#### [PROMPT]
Copy the lines below verbatim. Begin with the first and end with the line containing "il capitolato, in".

#### [GIVEN RECORDS]
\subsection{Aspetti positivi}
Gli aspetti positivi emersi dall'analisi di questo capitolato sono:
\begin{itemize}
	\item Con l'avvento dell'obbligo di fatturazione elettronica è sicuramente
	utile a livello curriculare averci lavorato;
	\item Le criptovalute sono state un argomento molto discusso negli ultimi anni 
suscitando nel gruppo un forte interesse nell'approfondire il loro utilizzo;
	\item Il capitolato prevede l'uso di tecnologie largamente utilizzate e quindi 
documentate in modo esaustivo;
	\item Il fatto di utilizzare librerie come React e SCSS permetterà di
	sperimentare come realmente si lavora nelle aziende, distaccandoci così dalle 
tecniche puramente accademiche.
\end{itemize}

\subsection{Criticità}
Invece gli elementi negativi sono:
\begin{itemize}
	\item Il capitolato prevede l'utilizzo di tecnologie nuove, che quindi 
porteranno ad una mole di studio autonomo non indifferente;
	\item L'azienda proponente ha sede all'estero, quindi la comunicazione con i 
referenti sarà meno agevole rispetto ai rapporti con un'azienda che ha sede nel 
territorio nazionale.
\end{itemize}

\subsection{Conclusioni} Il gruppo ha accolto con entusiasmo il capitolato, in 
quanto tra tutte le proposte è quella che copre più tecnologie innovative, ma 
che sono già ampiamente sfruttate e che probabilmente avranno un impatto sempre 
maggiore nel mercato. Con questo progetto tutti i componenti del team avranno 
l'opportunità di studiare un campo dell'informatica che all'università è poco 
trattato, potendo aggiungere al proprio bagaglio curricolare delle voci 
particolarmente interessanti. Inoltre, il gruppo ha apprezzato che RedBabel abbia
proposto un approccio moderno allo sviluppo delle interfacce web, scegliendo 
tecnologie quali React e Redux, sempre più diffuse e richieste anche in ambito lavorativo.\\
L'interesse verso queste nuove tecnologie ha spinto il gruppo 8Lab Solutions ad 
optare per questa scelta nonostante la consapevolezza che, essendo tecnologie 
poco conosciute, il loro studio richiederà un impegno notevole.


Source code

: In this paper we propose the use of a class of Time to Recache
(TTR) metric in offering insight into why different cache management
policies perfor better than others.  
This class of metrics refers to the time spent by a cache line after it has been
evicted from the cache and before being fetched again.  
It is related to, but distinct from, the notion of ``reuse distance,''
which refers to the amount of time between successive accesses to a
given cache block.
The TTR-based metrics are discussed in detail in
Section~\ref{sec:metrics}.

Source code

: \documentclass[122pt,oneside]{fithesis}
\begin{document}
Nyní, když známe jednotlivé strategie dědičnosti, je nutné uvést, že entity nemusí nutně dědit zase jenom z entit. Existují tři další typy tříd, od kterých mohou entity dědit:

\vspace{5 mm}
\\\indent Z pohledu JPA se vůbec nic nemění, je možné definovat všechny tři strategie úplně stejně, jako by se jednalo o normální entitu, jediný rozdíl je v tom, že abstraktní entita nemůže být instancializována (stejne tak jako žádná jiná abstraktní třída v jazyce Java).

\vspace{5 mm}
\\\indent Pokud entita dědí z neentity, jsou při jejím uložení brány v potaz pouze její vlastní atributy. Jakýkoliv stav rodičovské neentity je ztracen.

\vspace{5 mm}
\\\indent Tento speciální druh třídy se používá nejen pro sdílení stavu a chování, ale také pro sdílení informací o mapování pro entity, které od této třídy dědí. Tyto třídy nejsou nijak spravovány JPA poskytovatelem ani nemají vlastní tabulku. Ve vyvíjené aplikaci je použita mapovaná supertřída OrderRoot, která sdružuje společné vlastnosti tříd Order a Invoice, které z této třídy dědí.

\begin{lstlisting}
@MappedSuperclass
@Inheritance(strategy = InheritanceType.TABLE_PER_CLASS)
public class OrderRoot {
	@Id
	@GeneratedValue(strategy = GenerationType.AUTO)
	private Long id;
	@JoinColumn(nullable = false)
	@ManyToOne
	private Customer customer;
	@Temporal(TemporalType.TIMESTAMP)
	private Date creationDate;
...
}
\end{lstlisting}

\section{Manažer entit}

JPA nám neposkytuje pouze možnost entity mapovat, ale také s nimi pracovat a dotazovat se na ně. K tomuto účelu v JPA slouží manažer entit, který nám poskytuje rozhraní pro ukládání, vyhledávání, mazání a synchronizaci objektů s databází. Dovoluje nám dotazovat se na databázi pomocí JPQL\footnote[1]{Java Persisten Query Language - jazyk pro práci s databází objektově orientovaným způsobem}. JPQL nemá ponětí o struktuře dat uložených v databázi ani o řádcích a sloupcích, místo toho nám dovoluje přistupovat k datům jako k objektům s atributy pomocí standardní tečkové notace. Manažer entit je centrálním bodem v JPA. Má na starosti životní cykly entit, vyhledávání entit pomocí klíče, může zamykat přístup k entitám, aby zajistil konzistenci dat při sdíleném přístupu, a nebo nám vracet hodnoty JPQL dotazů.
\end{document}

#### [RESULT FOR THIS TASK]
\subsection{Aspetti positivi}
Gli aspetti positivi emersi dall'analisi di questo capitolato sono:
\begin{itemize}
	\item Con l'avvento dell'obbligo di fatturazione elettronica è sicuramente
	utile a livello curriculare averci lavorato;
	\item Le criptovalute sono state un argomento molto discusso negli ultimi anni 
suscitando nel gruppo un forte interesse nell'approfondire il loro utilizzo;
	\item Il capitolato prevede l'uso di tecnologie largamente utilizzate e quindi 
documentate in modo esaustivo;
	\item Il fatto di utilizzare librerie come React e SCSS permetterà di
	sperimentare come realmente si lavora nelle aziende, distaccandoci così dalle 
tecniche puramente accademiche.
\end{itemize}

\subsection{Criticità}
Invece gli elementi negativi sono:
\begin{itemize}
	\item Il capitolato prevede l'utilizzo di tecnologie nuove, che quindi 
porteranno ad una mole di studio autonomo non indifferente;
	\item L'azienda proponente ha sede all'estero, quindi la comunicazione con i 
referenti sarà meno agevole rispetto ai rapporti con un'azienda che ha sede nel 
territorio nazionale.
\end{itemize}

\subsection{Conclusioni} Il gruppo ha accolto con entusiasmo il capitolato, in 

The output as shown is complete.